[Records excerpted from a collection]
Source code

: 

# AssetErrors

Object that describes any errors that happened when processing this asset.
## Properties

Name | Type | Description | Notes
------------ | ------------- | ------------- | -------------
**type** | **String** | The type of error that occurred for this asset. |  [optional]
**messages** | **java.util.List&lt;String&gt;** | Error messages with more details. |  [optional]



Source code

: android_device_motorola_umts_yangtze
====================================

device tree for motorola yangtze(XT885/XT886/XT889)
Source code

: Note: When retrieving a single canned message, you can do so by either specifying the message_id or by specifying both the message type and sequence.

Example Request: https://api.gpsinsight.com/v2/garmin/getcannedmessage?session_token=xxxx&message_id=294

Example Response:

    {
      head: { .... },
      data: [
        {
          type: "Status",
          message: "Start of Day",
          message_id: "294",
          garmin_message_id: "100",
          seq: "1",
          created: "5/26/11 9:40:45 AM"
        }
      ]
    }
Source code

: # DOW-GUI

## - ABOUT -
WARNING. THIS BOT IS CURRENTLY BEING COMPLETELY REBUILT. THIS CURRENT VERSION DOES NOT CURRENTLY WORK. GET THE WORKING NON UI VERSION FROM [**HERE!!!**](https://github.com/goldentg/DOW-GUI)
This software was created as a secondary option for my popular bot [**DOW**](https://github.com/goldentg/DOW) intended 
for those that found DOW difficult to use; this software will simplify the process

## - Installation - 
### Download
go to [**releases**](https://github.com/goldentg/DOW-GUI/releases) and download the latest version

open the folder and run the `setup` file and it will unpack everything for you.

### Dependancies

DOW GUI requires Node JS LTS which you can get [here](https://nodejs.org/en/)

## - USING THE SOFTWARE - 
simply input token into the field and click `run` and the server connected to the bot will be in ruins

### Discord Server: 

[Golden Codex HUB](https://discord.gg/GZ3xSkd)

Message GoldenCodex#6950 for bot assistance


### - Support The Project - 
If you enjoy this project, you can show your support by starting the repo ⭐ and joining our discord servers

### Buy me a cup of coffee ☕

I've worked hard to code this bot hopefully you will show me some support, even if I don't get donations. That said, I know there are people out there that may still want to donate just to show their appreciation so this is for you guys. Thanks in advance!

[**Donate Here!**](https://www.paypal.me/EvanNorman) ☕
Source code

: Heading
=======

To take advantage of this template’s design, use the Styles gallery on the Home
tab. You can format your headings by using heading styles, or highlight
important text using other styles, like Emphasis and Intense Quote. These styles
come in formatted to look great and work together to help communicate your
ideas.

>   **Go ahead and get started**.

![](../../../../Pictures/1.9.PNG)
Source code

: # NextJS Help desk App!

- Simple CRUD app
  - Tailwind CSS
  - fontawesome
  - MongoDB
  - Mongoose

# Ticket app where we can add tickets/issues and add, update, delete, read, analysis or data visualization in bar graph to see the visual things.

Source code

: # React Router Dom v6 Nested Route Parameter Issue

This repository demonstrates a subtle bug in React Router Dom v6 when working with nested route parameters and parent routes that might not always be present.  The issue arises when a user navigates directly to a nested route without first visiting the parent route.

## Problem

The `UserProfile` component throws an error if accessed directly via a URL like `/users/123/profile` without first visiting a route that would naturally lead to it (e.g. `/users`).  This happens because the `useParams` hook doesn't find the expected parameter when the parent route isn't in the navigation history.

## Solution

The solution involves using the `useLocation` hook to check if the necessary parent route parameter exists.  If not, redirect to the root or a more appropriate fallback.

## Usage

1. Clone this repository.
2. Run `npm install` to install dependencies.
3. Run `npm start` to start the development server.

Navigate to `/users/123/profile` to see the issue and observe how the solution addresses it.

● **PROMPT**: Return all the lines above exactly as given.

● **WRITTEN SOLUTION**:
Source code

: 

# AssetErrors

Object that describes any errors that happened when processing this asset.
## Properties

Name | Type | Description | Notes
------------ | ------------- | ------------- | -------------
**type** | **String** | The type of error that occurred for this asset. |  [optional]
**messages** | **java.util.List&lt;String&gt;** | Error messages with more details. |  [optional]



Source code

: android_device_motorola_umts_yangtze
====================================

device tree for motorola yangtze(XT885/XT886/XT889)
Source code

: Note: When retrieving a single canned message, you can do so by either specifying the message_id or by specifying both the message type and sequence.

Example Request: https://api.gpsinsight.com/v2/garmin/getcannedmessage?session_token=xxxx&message_id=294

Example Response:

    {
      head: { .... },
      data: [
        {
          type: "Status",
          message: "Start of Day",
          message_id: "294",
          garmin_message_id: "100",
          seq: "1",
          created: "5/26/11 9:40:45 AM"
        }
      ]
    }
Source code

: # DOW-GUI

## - ABOUT -
WARNING. THIS BOT IS CURRENTLY BEING COMPLETELY REBUILT. THIS CURRENT VERSION DOES NOT CURRENTLY WORK. GET THE WORKING NON UI VERSION FROM [**HERE!!!**](https://github.com/goldentg/DOW-GUI)
This software was created as a secondary option for my popular bot [**DOW**](https://github.com/goldentg/DOW) intended 
for those that found DOW difficult to use; this software will simplify the process

## - Installation - 
### Download
go to [**releases**](https://github.com/goldentg/DOW-GUI/releases) and download the latest version

open the folder and run the `setup` file and it will unpack everything for you.

### Dependancies

DOW GUI requires Node JS LTS which you can get [here](https://nodejs.org/en/)

## - USING THE SOFTWARE - 
simply input token into the field and click `run` and the server connected to the bot will be in ruins

### Discord Server: 

[Golden Codex HUB](https://discord.gg/GZ3xSkd)

Message GoldenCodex#6950 for bot assistance


### - Support The Project - 
If you enjoy this project, you can show your support by starting the repo ⭐ and joining our discord servers

### Buy me a cup of coffee ☕

I've worked hard to code this bot hopefully you will show me some support, even if I don't get donations. That said, I know there are people out there that may still want to donate just to show their appreciation so this is for you guys. Thanks in advance!

[**Donate Here!**](https://www.paypal.me/EvanNorman) ☕
Source code

: Heading
=======

To take advantage of this template’s design, use the Styles gallery on the Home
tab. You can format your headings by using heading styles, or highlight
important text using other styles, like Emphasis and Intense Quote. These styles
come in formatted to look great and work together to help communicate your
ideas.

>   **Go ahead and get started**.

![](../../../../Pictures/1.9.PNG)
Source code

: # NextJS Help desk App!

- Simple CRUD app
  - Tailwind CSS
  - fontawesome
  - MongoDB
  - Mongoose

# Ticket app where we can add tickets/issues and add, update, delete, read, analysis or data visualization in bar graph to see the visual things.

Source code

: # React Router Dom v6 Nested Route Parameter Issue

This repository demonstrates a subtle bug in React Router Dom v6 when working with nested route parameters and parent routes that might not always be present.  The issue arises when a user navigates directly to a nested route without first visiting the parent route.

## Problem

The `UserProfile` component throws an error if accessed directly via a URL like `/users/123/profile` without first visiting a route that would naturally lead to it (e.g. `/users`).  This happens because the `useParams` hook doesn't find the expected parameter when the parent route isn't in the navigation history.

## Solution

The solution involves using the `useLocation` hook to check if the necessary parent route parameter exists.  If not, redirect to the root or a more appropriate fallback.

## Usage

1. Clone this repository.
2. Run `npm install` to install dependencies.
3. Run `npm start` to start the development server.

Navigate to `/users/123/profile` to see the issue and observe how the solution addresses it.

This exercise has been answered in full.